::: Material for the task

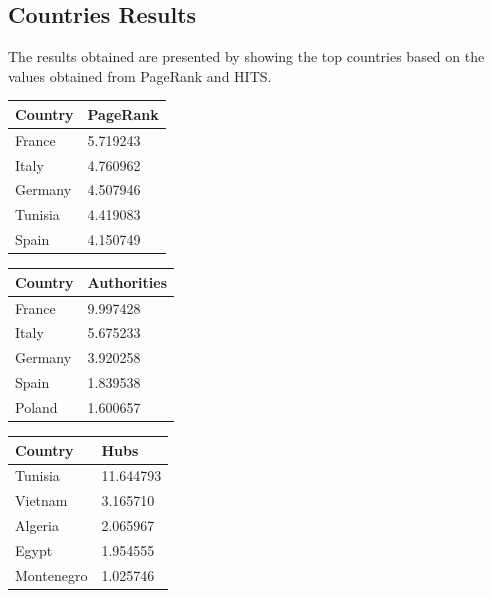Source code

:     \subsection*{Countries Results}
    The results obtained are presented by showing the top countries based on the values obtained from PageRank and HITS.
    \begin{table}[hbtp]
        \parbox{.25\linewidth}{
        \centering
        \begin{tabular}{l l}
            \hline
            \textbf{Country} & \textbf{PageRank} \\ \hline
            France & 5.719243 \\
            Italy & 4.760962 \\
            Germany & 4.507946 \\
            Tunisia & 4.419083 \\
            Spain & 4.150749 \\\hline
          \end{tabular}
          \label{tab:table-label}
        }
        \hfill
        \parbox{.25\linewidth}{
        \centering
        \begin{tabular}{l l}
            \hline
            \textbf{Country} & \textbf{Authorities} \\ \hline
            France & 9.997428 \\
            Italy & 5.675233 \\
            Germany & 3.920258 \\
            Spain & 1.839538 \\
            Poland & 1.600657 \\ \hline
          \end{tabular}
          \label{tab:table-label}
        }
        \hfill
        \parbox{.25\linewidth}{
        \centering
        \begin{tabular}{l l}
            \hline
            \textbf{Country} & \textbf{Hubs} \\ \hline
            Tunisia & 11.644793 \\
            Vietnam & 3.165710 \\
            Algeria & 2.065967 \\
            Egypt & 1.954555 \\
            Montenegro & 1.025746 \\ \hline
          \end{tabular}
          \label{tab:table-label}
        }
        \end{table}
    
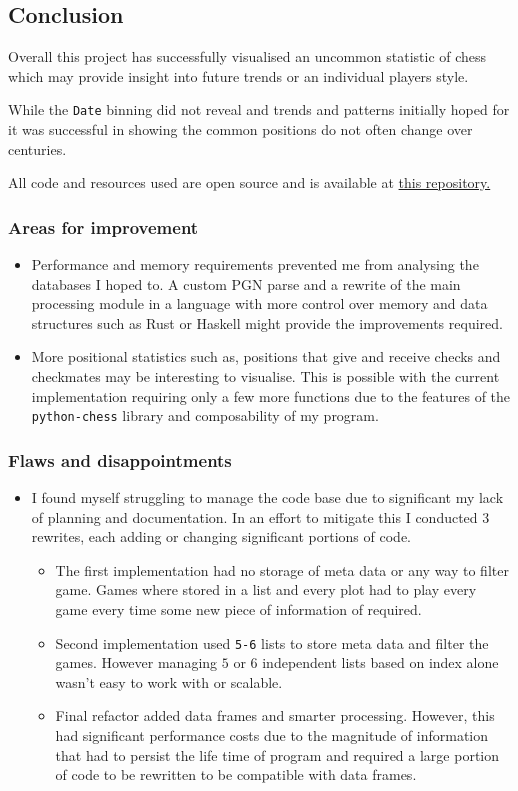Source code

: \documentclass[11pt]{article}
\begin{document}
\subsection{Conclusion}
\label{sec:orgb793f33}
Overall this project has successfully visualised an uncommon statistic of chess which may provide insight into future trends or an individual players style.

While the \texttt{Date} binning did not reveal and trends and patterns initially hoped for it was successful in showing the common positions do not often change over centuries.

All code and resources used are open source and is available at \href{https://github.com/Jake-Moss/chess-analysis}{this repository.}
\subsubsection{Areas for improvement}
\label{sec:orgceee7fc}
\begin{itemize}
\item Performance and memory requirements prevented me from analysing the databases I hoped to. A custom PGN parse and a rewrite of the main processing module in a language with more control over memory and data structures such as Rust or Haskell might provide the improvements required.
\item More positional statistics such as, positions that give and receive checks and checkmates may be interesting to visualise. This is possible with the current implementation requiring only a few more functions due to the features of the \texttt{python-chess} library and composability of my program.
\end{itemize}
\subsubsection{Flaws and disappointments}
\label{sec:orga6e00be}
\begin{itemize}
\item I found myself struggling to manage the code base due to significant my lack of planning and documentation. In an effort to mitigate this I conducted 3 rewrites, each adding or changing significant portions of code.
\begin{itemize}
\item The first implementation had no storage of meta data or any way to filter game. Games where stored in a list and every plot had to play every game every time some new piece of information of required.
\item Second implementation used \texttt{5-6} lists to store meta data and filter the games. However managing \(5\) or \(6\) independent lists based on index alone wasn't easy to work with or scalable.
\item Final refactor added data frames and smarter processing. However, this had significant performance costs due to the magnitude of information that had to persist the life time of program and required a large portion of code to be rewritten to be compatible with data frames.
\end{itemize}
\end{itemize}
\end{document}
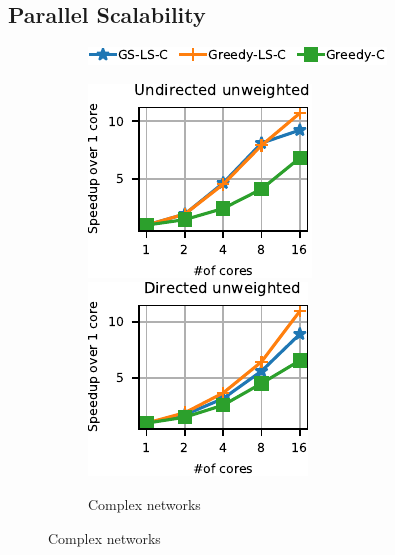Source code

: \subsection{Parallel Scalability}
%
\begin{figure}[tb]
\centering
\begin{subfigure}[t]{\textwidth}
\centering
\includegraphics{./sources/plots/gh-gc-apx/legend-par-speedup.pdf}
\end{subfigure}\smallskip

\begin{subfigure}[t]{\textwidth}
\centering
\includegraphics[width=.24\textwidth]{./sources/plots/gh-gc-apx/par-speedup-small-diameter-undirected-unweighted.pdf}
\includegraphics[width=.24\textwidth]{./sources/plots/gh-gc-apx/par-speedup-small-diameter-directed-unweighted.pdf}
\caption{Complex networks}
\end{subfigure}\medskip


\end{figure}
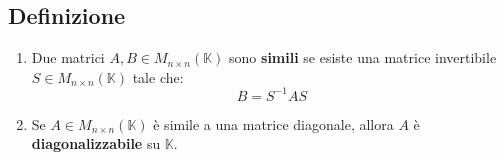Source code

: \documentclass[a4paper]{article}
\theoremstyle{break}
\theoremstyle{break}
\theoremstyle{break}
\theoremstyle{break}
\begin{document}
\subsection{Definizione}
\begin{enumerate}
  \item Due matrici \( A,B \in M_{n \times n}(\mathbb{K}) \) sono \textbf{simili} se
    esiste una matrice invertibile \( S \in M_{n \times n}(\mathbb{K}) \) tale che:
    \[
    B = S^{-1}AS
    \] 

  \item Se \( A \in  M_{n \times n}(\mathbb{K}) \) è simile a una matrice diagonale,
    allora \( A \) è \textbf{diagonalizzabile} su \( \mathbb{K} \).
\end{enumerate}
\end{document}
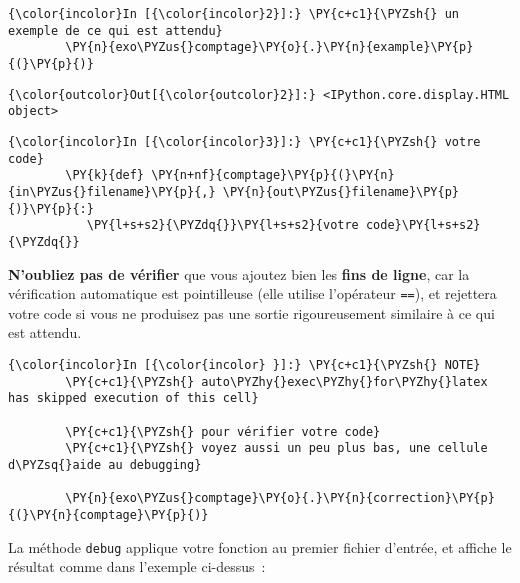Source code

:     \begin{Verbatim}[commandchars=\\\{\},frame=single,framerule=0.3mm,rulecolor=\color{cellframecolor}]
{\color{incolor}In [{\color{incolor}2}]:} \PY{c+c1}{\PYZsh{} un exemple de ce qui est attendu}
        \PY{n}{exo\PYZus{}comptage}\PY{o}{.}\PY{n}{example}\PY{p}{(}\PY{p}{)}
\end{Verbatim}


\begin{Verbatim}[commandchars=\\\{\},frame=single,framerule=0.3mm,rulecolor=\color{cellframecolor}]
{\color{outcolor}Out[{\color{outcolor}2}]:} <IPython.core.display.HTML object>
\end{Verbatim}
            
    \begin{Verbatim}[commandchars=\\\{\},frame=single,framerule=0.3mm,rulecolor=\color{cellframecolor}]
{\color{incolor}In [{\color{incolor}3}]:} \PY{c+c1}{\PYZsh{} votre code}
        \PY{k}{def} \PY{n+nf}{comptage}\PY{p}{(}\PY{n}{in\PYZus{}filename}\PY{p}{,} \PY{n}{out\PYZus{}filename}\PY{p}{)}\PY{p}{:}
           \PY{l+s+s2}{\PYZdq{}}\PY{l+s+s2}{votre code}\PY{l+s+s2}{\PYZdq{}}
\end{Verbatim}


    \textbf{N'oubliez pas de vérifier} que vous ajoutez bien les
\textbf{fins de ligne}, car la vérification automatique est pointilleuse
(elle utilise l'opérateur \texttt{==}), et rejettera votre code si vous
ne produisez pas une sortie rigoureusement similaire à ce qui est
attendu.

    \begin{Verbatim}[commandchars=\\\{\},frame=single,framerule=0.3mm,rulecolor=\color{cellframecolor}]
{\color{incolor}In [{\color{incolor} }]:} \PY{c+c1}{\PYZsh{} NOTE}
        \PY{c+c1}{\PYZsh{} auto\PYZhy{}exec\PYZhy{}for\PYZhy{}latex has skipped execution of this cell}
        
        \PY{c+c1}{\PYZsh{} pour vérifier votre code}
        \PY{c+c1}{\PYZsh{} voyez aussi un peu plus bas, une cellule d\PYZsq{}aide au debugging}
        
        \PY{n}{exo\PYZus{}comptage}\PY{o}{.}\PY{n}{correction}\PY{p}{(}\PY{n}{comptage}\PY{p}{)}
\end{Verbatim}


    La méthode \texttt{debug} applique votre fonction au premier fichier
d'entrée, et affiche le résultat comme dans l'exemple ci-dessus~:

::::::
::: Material for the task

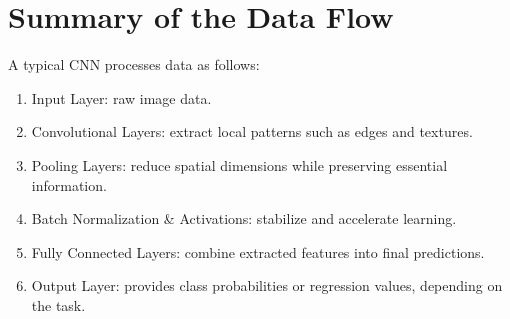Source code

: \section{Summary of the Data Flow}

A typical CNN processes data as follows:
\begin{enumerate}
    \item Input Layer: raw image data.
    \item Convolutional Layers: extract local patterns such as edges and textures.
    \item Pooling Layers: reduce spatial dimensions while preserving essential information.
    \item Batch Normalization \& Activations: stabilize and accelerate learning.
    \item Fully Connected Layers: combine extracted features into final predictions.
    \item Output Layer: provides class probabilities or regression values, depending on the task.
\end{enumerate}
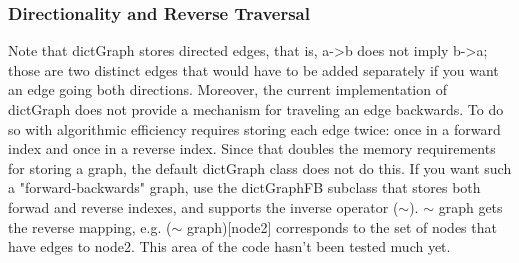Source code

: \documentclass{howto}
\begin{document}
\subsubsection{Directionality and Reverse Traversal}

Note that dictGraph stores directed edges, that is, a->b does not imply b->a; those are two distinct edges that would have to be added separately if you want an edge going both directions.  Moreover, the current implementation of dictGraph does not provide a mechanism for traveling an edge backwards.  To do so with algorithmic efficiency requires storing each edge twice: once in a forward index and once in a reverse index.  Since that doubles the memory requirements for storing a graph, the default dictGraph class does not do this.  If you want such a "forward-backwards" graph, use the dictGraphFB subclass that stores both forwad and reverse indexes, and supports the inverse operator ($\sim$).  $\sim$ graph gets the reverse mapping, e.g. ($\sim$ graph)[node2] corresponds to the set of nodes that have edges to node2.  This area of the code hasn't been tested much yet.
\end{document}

::::::

# [What is being asked]
Going by the data above, give back only the lines from the one containing "simile a una" through the one containing "ajoutez bien les", exactly as they stand, both ends included and no images.

# [Solved exercise]
  \item Se \( A \in  M_{n \times n}(\mathbb{K}) \) è simile a una matrice diagonale,
    allora \( A \) è \textbf{diagonalizzabile} su \( \mathbb{K} \).
\end{enumerate}
\end{document}
Source code

:     \begin{Verbatim}[commandchars=\\\{\},frame=single,framerule=0.3mm,rulecolor=\color{cellframecolor}]
{\color{incolor}In [{\color{incolor}2}]:} \PY{c+c1}{\PYZsh{} un exemple de ce qui est attendu}
        \PY{n}{exo\PYZus{}comptage}\PY{o}{.}\PY{n}{example}\PY{p}{(}\PY{p}{)}
\end{Verbatim}


\begin{Verbatim}[commandchars=\\\{\},frame=single,framerule=0.3mm,rulecolor=\color{cellframecolor}]
{\color{outcolor}Out[{\color{outcolor}2}]:} <IPython.core.display.HTML object>
\end{Verbatim}
            
    \begin{Verbatim}[commandchars=\\\{\},frame=single,framerule=0.3mm,rulecolor=\color{cellframecolor}]
{\color{incolor}In [{\color{incolor}3}]:} \PY{c+c1}{\PYZsh{} votre code}
        \PY{k}{def} \PY{n+nf}{comptage}\PY{p}{(}\PY{n}{in\PYZus{}filename}\PY{p}{,} \PY{n}{out\PYZus{}filename}\PY{p}{)}\PY{p}{:}
           \PY{l+s+s2}{\PYZdq{}}\PY{l+s+s2}{votre code}\PY{l+s+s2}{\PYZdq{}}
\end{Verbatim}


    \textbf{N'oubliez pas de vérifier} que vous ajoutez bien les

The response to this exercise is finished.